**BRIEF**
Lines to restate from the data below: from the one containing "Sources are hosted on GitHub" to the one containing "The project is", both included. Give them again exactly, and only them.

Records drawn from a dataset
========================

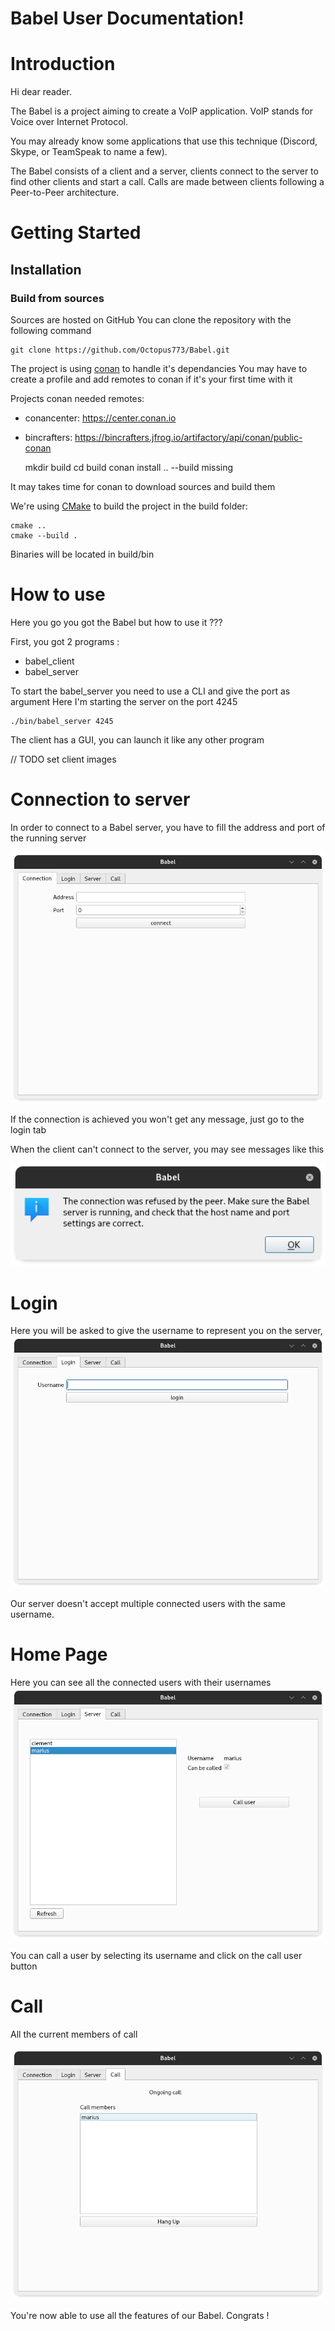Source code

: # Babel User Documentation!

# Introduction

Hi dear reader.

The Babel is a project aiming to create a VoIP application. VoIP stands for Voice over Internet Protocol.

You may already know some applications that use this technique (Discord, Skype, or TeamSpeak to name a few).

The Babel consists of a client and a server, clients connect to the server to find other clients and start a call. Calls are made between clients following a Peer-to-Peer architecture.

# Getting Started

## Installation

###  Build from sources

Sources are hosted on GitHub
You can clone the repository with the following command


    git clone https://github.com/Octopus773/Babel.git

The project is using [conan](https://conan.io/) to handle it's dependancies
You may have  to create a profile and add remotes to conan if it's your first time with it

Projects conan needed remotes:
- conancenter: https://center.conan.io
- bincrafters: https://bincrafters.jfrog.io/artifactory/api/conan/public-conan

  mkdir build
  cd build
  conan install .. --build missing

It may takes time for conan to download sources and build them

We're using [CMake](https://cmake.org/) to build the project
in the build folder:

	cmake ..
	cmake --build .
Binaries will be located in build/bin

# How to use

Here you go you got the Babel but how to use it ???

First, you got 2 programs :
- babel_client
- babel_server

To start the babel_server you need to use a CLI and give the port as argument
Here I'm starting the server on the port 4245

	./bin/babel_server 4245

The client has a GUI, you can launch it like any other program

// TODO set client images


# Connection to server

In order to connect to a Babel server, you have to fill the address and port of the running server

![Connetion Page](Ressources/ConnectionPage.png)

If the connection is achieved you won't get any message, just go to the login tab

When the client can't connect to the server, you may see messages like this

![Connection error](Ressources/ConnectionError.png)

# Login

Here you will be asked to give the username to represent you on the server,
![Login Page](Ressources/LoginPage.png)

Our server doesn't accept multiple connected users with the same username.


# Home Page

Here you can see all the connected users with their usernames
![Home Page](Ressources/HomePage.png)

You can call a user by selecting its username and click on the call user button

# Call

All the current members of call 

![Call Interface](Ressources/CallPage.png)


You're now able to use all the features of our Babel. Congrats !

========================

**WRITTEN RESPONSE**
Sources are hosted on GitHub
You can clone the repository with the following command


    git clone https://github.com/Octopus773/Babel.git

The project is using [conan](https://conan.io/) to handle it's dependancies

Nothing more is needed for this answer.